For a long time now China has been in a trade deficit. The deficit has been with its trade with the United States and Europe. In an attempt create more balance in the trading, China is adjusting its exchange rate.
The move will raise the level of flexibility of the rate. President Barack Obama expressed that “China’s decision to increase the flexibility…is a constructive step that can help safeguard the recovery and contribute to a more balanced global economy.”
The president also said that he is looking forward to going over China’s adjustment over their national currency in addition to other global matters in Toronto next week. Toronto will be the site of the 2010 G-20 Summit.
The People’s Bank of China’s move to add flexibility to their exchange rate is expected to dramatically improve trade relations between the oriental state and the states of the Western world.
With the well-known economic turmoil visible throughout the world, Chinese officials saw it as a necessary reform to make, especially as the criticism against their exchange rates grew recently.

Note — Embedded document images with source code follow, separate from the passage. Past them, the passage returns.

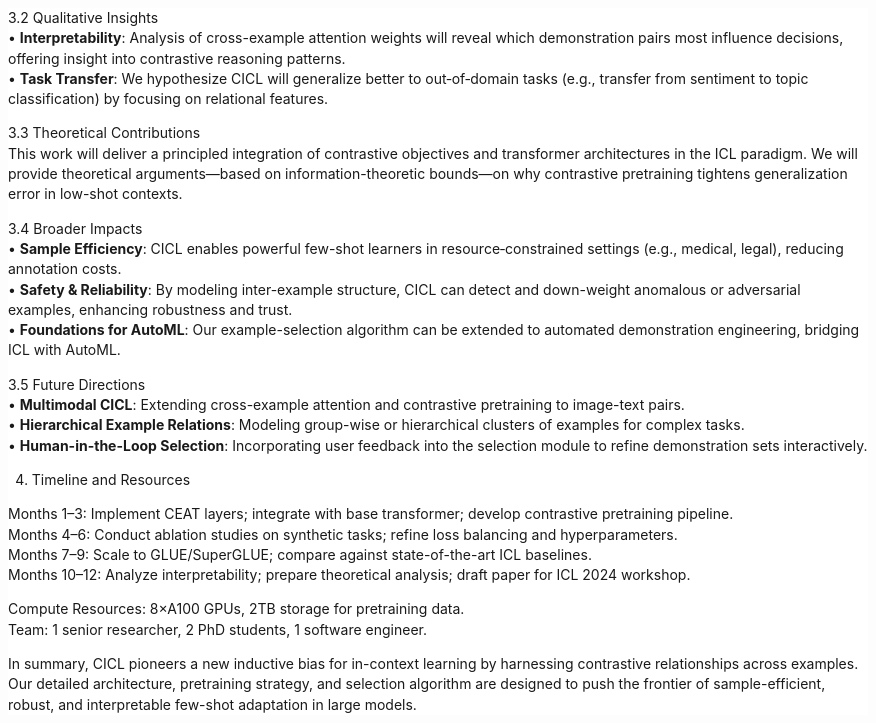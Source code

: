 3.2 Qualitative Insights  
  • **Interpretability**: Analysis of cross-example attention weights will reveal which demonstration pairs most influence decisions, offering insight into contrastive reasoning patterns.  
  • **Task Transfer**: We hypothesize CICL will generalize better to out‐of‐domain tasks (e.g., transfer from sentiment to topic classification) by focusing on relational features.  

3.3 Theoretical Contributions  
This work will deliver a principled integration of contrastive objectives and transformer architectures in the ICL paradigm. We will provide theoretical arguments—based on information-theoretic bounds—on why contrastive pretraining tightens generalization error in low-shot contexts.  

3.4 Broader Impacts  
  • **Sample Efficiency**: CICL enables powerful few-shot learners in resource‐constrained settings (e.g., medical, legal), reducing annotation costs.  
  • **Safety & Reliability**: By modeling inter-example structure, CICL can detect and down-weight anomalous or adversarial examples, enhancing robustness and trust.  
  • **Foundations for AutoML**: Our example-selection algorithm can be extended to automated demonstration engineering, bridging ICL with AutoML.  

3.5 Future Directions  
  • **Multimodal CICL**: Extending cross-example attention and contrastive pretraining to image-text pairs.  
  • **Hierarchical Example Relations**: Modeling group-wise or hierarchical clusters of examples for complex tasks.  
  • **Human-in-the-Loop Selection**: Incorporating user feedback into the selection module to refine demonstration sets interactively.  

4. Timeline and Resources  

Months 1–3: Implement CEAT layers; integrate with base transformer; develop contrastive pretraining pipeline.  
Months 4–6: Conduct ablation studies on synthetic tasks; refine loss balancing and hyperparameters.  
Months 7–9: Scale to GLUE/SuperGLUE; compare against state-of-the-art ICL baselines.  
Months 10–12: Analyze interpretability; prepare theoretical analysis; draft paper for ICL 2024 workshop.  

Compute Resources: 8×A100 GPUs, 2TB storage for pretraining data.  
Team: 1 senior researcher, 2 PhD students, 1 software engineer.  

In summary, CICL pioneers a new inductive bias for in-context learning by harnessing contrastive relationships across examples. Our detailed architecture, pretraining strategy, and selection algorithm are designed to push the frontier of sample-efficient, robust, and interpretable few-shot adaptation in large models.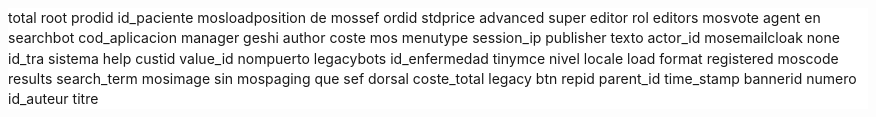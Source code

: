 total
root
prodid
id_paciente
mosloadposition
de
mossef
ordid
stdprice
advanced
super
editor
rol
editors
mosvote
agent
en
searchbot
cod_aplicacion
manager
geshi
author
coste
mos
menutype
session_ip
publisher
texto
actor_id
mosemailcloak
none
id_tra
sistema
help
custid
value_id
nompuerto
legacybots
id_enfermedad
tinymce
nivel
locale
load
format
registered
moscode
results
search_term
mosimage
sin
mospaging
que
sef
dorsal
coste_total
legacy
btn
repid
parent_id
time_stamp
bannerid
numero
id_auteur
titre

The new reform is also being touted by other members of the global community. Dominique Strauss-Kahn of the International Monetary Fund was pleased with the move and is looking forward to the benefits the actions will bring to the people of China and the new options that will be open to them as consumers in the world market.
By finally making it possible for their currency, the renminbi, China is creating new opportunities for the world economy that were not previously possible. As one of the biggest producers in the world, China’s economy is very important for the stability of the global economy.
In addition to President Obama, numerous nations in Europe as well as Brazil and India are excited about the move.
The reformation of the Chinese economy is a giant leap towards the world’s economy returning to its former solid form.